Work instructions: Retype only the lines at the head of the records, first through the one with "### 客户端激活（hydrate）", exactly as written.
[[ Data supplied, beginning ]]
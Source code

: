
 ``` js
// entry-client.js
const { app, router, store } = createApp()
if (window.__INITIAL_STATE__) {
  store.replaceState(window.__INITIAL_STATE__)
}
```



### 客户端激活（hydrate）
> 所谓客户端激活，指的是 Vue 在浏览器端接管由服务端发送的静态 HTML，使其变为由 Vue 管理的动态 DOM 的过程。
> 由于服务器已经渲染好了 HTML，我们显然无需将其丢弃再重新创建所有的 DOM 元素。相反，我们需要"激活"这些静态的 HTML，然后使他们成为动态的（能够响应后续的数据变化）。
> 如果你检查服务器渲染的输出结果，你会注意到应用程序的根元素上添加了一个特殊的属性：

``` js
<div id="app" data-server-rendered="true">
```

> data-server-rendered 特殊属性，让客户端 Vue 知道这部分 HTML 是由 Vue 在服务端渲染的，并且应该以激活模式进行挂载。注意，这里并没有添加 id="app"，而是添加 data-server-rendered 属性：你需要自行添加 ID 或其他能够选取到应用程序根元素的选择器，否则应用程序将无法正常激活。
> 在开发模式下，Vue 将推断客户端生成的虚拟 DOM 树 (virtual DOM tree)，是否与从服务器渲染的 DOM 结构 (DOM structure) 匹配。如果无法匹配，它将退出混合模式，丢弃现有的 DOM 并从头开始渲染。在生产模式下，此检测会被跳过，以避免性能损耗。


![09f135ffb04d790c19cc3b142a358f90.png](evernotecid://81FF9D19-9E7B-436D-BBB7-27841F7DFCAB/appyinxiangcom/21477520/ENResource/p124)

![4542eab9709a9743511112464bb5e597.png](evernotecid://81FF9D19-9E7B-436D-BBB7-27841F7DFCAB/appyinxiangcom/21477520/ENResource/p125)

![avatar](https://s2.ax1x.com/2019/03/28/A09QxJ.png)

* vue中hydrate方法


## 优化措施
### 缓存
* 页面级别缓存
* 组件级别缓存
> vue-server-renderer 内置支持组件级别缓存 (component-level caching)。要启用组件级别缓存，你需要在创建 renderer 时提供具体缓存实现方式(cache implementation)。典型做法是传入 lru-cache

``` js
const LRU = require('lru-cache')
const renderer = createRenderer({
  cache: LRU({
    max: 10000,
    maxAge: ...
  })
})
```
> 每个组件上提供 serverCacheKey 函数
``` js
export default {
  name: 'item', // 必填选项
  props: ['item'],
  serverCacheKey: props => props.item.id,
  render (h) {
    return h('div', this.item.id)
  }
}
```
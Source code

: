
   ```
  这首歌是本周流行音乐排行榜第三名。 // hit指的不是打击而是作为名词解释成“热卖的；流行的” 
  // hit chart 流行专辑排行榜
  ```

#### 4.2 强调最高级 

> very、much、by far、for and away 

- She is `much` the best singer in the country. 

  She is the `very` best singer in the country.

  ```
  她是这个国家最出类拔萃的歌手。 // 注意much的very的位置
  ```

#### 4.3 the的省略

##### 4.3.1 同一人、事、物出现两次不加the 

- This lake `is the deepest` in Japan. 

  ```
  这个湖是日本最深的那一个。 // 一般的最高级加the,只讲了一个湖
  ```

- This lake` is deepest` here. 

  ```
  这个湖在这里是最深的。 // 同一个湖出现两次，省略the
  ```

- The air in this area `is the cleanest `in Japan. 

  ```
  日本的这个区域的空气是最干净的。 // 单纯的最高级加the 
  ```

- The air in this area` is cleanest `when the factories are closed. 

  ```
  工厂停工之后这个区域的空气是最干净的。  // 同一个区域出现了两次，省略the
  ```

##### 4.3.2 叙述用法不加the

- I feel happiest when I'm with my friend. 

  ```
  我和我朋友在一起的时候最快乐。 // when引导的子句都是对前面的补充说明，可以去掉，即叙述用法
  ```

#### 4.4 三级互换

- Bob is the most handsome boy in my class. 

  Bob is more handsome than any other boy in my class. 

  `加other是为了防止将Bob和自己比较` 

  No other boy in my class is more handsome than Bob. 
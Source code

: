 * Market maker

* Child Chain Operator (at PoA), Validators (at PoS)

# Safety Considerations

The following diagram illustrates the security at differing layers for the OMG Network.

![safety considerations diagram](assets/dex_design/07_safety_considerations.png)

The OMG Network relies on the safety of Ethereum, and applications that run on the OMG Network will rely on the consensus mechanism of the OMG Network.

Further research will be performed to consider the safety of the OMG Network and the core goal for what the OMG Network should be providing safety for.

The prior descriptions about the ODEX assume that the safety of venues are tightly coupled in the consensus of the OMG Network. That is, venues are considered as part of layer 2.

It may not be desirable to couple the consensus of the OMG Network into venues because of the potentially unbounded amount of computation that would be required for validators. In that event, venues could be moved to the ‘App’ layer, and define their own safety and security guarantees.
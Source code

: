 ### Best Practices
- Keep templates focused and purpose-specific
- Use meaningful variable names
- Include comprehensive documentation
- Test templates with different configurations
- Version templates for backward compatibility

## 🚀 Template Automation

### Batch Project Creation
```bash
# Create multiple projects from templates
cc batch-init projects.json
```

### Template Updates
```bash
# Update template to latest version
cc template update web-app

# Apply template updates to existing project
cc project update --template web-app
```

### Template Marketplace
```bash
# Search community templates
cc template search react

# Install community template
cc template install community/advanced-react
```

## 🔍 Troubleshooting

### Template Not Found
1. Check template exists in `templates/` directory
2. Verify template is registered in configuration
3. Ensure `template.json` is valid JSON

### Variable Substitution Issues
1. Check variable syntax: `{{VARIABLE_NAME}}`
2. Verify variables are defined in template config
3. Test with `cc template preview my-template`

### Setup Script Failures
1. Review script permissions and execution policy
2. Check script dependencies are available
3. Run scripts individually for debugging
[[ Data supplied, end ]]
Task solution:
Source code

:
 ``` js
// entry-client.js
const { app, router, store } = createApp()
if (window.__INITIAL_STATE__) {
  store.replaceState(window.__INITIAL_STATE__)
}
```



### 客户端激活（hydrate）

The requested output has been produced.